I am not sure how the question, “When are you guys going to have kids?” or “When are you guys going to have another baby?” became a casual, innocent question to ask. If I knew, I would turn back time to that moment and thwart any attempts to make those questions socially acceptable. As with many things in life, what appears innocent and friendly to some, is actually painful and hurtful to others. It is never okay to ask anyone those two questions or questions like those.

While my husband and I were desperately trying to conceive our little one, people would ask us all the time the dreaded question, “So, when are you guys having kids?” We had been married for four years before we got pregnant with our little one, unbeknownst to most, almost half of that time was spent trying to conceive. I suppose to the outside world it seemed odd that we hadn’t started a family yet. Simply hearing the question always brought me pain and heartache. There were certain times when hearing it was especially excruciating, like after my surgery for endometriosis or after my first failed IUI (see “Our Journey” post).

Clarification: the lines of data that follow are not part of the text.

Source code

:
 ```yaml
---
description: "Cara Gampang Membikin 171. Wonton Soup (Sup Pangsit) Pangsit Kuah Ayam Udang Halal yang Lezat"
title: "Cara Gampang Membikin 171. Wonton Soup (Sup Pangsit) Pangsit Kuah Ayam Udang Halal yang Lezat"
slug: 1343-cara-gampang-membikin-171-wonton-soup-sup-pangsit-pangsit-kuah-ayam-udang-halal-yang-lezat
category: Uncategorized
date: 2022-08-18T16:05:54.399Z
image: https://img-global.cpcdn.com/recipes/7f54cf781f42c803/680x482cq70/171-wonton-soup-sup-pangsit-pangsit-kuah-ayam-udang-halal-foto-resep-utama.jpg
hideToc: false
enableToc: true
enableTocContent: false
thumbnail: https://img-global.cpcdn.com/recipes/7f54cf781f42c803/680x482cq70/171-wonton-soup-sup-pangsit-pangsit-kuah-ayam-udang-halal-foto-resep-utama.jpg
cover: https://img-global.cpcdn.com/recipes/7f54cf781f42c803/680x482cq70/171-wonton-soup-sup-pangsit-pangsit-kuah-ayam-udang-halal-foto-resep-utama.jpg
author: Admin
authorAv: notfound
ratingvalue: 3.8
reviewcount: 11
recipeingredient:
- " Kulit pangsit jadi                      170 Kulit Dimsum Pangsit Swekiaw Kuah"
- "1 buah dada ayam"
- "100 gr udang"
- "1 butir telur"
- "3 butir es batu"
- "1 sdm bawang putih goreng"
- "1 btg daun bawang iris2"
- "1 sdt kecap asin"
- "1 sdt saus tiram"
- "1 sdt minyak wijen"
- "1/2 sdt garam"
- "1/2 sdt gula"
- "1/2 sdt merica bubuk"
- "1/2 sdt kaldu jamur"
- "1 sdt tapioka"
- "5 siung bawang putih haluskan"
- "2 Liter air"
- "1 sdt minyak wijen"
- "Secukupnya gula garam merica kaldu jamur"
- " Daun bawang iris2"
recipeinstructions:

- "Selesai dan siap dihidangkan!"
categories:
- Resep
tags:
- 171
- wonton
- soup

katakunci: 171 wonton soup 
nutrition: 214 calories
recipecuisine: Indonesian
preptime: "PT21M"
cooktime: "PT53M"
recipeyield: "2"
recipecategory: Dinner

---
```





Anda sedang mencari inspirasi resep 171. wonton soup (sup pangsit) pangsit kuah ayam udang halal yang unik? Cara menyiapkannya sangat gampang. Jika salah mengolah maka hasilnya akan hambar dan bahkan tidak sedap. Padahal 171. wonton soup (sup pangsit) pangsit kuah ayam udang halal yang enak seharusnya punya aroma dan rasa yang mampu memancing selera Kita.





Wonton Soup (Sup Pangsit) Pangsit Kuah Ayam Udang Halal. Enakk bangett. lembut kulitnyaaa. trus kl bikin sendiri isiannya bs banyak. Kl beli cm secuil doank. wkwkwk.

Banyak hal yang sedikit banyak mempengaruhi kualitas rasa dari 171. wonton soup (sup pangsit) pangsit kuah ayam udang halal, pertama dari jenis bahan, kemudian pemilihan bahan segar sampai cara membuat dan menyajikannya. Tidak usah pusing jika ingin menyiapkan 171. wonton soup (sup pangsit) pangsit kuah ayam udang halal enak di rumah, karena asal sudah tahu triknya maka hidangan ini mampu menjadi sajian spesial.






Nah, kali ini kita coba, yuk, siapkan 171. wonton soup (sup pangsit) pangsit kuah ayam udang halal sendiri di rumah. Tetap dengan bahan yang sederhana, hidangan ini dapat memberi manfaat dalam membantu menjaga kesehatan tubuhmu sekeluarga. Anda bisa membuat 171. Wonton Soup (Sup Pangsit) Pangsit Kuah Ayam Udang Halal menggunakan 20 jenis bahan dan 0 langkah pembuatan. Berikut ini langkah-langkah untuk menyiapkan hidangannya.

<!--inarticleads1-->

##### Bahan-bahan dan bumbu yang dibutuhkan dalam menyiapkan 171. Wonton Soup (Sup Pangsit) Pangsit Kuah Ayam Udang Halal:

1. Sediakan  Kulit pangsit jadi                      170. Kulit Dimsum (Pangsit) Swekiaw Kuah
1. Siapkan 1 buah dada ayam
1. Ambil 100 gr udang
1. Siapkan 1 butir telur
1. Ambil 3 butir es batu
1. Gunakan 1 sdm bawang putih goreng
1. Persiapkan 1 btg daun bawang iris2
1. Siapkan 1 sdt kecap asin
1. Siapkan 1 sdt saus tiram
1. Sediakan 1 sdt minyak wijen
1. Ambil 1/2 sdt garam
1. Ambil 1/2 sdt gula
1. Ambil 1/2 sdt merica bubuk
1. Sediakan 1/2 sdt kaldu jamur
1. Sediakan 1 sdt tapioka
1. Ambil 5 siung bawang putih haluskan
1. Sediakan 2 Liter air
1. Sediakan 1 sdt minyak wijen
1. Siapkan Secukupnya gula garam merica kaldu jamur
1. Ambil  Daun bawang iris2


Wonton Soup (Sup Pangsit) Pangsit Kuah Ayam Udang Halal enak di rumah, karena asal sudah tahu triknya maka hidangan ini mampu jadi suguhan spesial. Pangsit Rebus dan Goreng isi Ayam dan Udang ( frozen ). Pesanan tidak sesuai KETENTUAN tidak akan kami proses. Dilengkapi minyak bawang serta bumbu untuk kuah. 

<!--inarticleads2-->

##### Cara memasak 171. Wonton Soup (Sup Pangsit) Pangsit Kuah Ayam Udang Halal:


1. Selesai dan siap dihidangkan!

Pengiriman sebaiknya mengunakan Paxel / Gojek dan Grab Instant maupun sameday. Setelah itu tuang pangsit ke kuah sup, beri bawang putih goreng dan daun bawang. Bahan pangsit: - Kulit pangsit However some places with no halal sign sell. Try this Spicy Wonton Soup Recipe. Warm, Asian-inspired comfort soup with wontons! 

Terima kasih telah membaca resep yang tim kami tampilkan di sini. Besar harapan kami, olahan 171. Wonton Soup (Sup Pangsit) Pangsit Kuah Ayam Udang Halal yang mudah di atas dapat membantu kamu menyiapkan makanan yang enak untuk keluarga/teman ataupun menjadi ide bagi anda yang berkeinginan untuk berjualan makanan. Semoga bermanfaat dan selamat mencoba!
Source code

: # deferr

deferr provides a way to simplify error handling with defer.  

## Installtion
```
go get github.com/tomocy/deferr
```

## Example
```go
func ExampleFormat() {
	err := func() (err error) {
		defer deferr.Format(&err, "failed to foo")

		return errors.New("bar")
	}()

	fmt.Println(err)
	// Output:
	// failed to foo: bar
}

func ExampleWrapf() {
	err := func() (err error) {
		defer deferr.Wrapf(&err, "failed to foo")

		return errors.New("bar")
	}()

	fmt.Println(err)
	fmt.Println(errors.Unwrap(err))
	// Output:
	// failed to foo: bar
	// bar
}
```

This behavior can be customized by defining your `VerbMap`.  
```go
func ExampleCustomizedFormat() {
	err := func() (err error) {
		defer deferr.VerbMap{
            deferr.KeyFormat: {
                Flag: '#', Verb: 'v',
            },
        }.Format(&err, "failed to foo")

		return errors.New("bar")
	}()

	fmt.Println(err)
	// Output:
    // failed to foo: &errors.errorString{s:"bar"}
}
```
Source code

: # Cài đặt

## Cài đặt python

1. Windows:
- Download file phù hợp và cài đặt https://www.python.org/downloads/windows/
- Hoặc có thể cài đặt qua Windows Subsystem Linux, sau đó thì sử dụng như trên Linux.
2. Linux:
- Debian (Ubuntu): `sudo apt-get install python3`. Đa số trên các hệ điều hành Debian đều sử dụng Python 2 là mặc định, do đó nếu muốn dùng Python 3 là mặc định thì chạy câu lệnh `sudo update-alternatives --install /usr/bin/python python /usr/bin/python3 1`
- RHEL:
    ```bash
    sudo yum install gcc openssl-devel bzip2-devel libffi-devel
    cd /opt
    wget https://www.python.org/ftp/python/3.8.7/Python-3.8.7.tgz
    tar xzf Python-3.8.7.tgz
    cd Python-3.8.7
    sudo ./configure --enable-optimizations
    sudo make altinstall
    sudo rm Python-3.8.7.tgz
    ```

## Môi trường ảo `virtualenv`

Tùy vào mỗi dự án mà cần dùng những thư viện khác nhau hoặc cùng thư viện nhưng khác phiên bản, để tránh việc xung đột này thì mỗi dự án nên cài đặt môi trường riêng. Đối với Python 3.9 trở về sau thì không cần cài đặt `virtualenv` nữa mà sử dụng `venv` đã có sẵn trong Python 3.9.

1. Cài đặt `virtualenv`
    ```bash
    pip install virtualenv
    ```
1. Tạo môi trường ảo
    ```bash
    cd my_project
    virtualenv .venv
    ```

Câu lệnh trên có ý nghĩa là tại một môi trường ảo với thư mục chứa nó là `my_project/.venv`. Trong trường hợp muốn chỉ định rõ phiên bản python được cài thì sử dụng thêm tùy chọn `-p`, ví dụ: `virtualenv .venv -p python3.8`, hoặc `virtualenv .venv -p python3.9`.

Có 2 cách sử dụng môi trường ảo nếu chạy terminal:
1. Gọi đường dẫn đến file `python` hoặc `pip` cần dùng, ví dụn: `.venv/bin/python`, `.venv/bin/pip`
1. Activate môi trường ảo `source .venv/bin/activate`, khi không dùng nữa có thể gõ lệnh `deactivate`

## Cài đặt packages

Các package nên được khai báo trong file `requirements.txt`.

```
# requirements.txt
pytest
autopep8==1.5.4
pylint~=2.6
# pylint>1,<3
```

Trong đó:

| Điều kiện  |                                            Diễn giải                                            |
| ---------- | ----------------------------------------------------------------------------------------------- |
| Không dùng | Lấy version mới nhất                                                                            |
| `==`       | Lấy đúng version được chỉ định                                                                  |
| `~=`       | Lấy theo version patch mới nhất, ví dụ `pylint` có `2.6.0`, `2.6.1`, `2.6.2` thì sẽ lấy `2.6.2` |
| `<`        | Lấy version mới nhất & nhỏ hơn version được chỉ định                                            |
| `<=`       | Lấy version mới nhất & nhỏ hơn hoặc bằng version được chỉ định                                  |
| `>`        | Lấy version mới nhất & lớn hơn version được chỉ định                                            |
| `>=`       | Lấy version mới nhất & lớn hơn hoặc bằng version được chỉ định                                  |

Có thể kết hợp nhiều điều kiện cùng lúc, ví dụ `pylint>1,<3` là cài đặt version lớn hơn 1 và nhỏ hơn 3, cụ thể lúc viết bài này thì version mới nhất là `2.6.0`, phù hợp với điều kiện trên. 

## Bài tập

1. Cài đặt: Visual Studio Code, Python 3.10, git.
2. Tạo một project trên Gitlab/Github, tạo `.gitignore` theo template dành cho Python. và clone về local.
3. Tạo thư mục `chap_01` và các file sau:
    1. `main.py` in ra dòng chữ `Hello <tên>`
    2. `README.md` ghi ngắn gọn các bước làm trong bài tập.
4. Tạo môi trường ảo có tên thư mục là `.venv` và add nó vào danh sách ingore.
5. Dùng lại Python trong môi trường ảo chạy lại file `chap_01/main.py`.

I never knew how to handle that question. Was I really supposed to tell cousin Frankie that I see once a year my whole sordid tale of infertility? Did my husband’s co-worker’s wife really want to know about my ovarian cysts at the annual office holiday party? Probably not. These people thought they were just making simple conversation. Then there were those closer relatives and friends who felt like they were doing me a favor by asking. They went on to explain how my husband and I would make amazing parents. They sometimes went further by saying how they could not wait to see what our kids would look like. (just put a knife in my already broken heart and twist it some more)

Once my husband and I had our daughter, I thought the days of awkward questions were over. Then after my daughter turned six months, coincidentally when we started trying to conceive again unsuccessfully, the awkward questions returned and still haunt me today. Most of our closer relatives and friends now know of our difficulties in trying to conceive and have stopped asking. But the people in our lives who are not aware of our struggles say things like, “So isn‘t it time for another one? Your daughter needs a sibling you know. She can’t be an only child.” I find that after all of the miscarriages I have had since my daughter‘s birth, I have a lot less patience for these questions. These questions do not make me sad anymore. They now make me angry. How dare these people ask such questions? Don’t they know how inappropriate these questions are?

What I eventually remind myself is that these people truly do not know inappropriate these questions are. A recent article in Self magazine reported that, “One in eight American couples will experience infertility, and 1.1 million women will undergo treatment this year. That most won’t talk about it makes it that much more painful: A recent survey of infertility patients reveals that 61 percent hide the struggle to get pregnant from friends and family.” Most of the time, I do not feel like educating people about how horrible their questions make me feel. It never seems like the time nor the place. I also hold back from responding to these questions with something equally inappropriate such as, “Yeah, we had hoped that our last four pregnancies had not ended in miscarriage, so we could in fact provide a sibling for our daughter. Thanks for asking”

My husband always has a knack for taking the “high road” in most situations. When he is asked about our intentions of having more children he always replies longingly, “I sure hope so.” Not the answer a person expects mind you, but it is enough to drop the topic of future family building and make the interrogator think a little.